Please retype every record below exactly, leaving the pictures out.

── INPUT MATERIAL ──

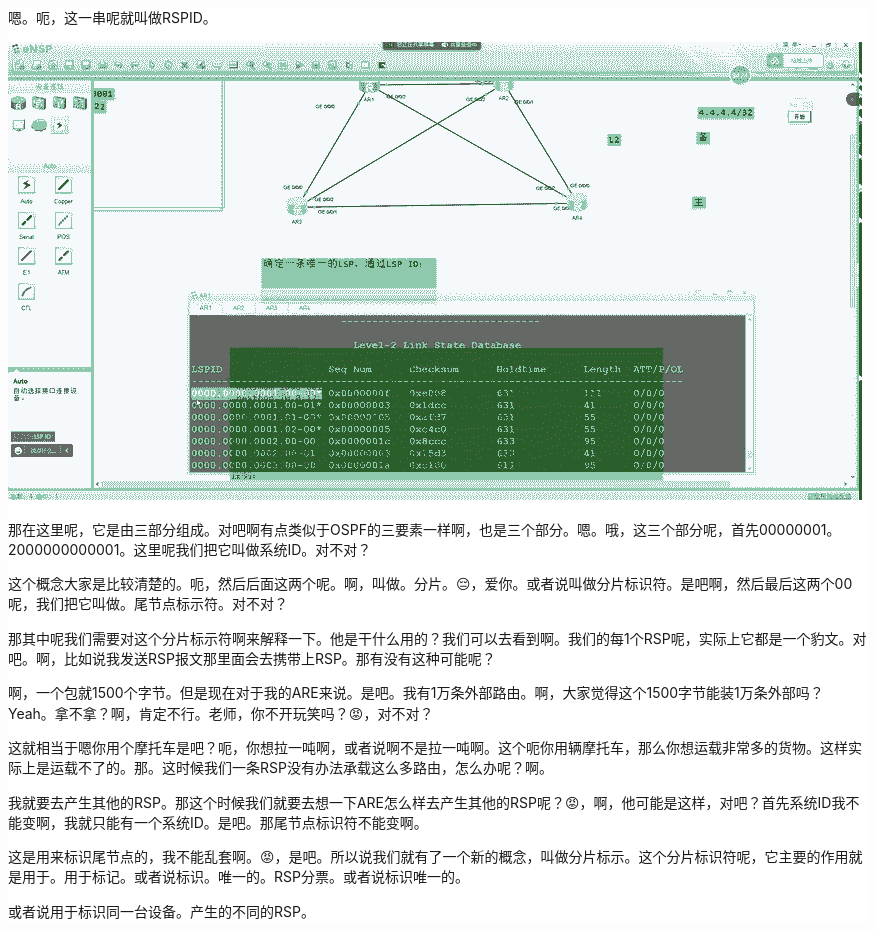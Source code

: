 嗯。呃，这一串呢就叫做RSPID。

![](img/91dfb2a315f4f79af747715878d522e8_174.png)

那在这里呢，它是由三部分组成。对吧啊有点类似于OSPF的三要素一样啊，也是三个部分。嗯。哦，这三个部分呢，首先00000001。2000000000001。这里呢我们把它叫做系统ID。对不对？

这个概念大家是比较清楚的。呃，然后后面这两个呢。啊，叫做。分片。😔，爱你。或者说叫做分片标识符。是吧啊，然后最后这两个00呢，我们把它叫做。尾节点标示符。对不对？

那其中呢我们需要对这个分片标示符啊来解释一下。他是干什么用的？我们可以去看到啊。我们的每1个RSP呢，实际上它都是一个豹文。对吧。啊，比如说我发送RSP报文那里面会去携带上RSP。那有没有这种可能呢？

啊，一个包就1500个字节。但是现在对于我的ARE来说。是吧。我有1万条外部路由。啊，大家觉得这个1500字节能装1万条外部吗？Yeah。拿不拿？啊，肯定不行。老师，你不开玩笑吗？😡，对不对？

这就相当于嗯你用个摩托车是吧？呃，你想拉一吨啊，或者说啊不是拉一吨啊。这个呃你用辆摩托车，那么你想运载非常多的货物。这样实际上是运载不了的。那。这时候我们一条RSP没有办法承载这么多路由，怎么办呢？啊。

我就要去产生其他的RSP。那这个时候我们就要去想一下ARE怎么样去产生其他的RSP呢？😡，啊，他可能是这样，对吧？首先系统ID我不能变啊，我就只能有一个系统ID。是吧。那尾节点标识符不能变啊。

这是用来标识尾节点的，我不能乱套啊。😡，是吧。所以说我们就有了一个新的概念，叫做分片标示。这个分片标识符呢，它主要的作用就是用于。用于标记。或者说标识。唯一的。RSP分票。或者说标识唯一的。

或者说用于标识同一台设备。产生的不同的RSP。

───

» ANSWER SPACE:
Source code

: 嗯。呃，这一串呢就叫做RSPID。

![](img/91dfb2a315f4f79af747715878d522e8_174.png)

那在这里呢，它是由三部分组成。对吧啊有点类似于OSPF的三要素一样啊，也是三个部分。嗯。哦，这三个部分呢，首先00000001。2000000000001。这里呢我们把它叫做系统ID。对不对？

这个概念大家是比较清楚的。呃，然后后面这两个呢。啊，叫做。分片。😔，爱你。或者说叫做分片标识符。是吧啊，然后最后这两个00呢，我们把它叫做。尾节点标示符。对不对？

那其中呢我们需要对这个分片标示符啊来解释一下。他是干什么用的？我们可以去看到啊。我们的每1个RSP呢，实际上它都是一个豹文。对吧。啊，比如说我发送RSP报文那里面会去携带上RSP。那有没有这种可能呢？

啊，一个包就1500个字节。但是现在对于我的ARE来说。是吧。我有1万条外部路由。啊，大家觉得这个1500字节能装1万条外部吗？Yeah。拿不拿？啊，肯定不行。老师，你不开玩笑吗？😡，对不对？

这就相当于嗯你用个摩托车是吧？呃，你想拉一吨啊，或者说啊不是拉一吨啊。这个呃你用辆摩托车，那么你想运载非常多的货物。这样实际上是运载不了的。那。这时候我们一条RSP没有办法承载这么多路由，怎么办呢？啊。

我就要去产生其他的RSP。那这个时候我们就要去想一下ARE怎么样去产生其他的RSP呢？😡，啊，他可能是这样，对吧？首先系统ID我不能变啊，我就只能有一个系统ID。是吧。那尾节点标识符不能变啊。

这是用来标识尾节点的，我不能乱套啊。😡，是吧。所以说我们就有了一个新的概念，叫做分片标示。这个分片标识符呢，它主要的作用就是用于。用于标记。或者说标识。唯一的。RSP分票。或者说标识唯一的。

或者说用于标识同一台设备。产生的不同的RSP。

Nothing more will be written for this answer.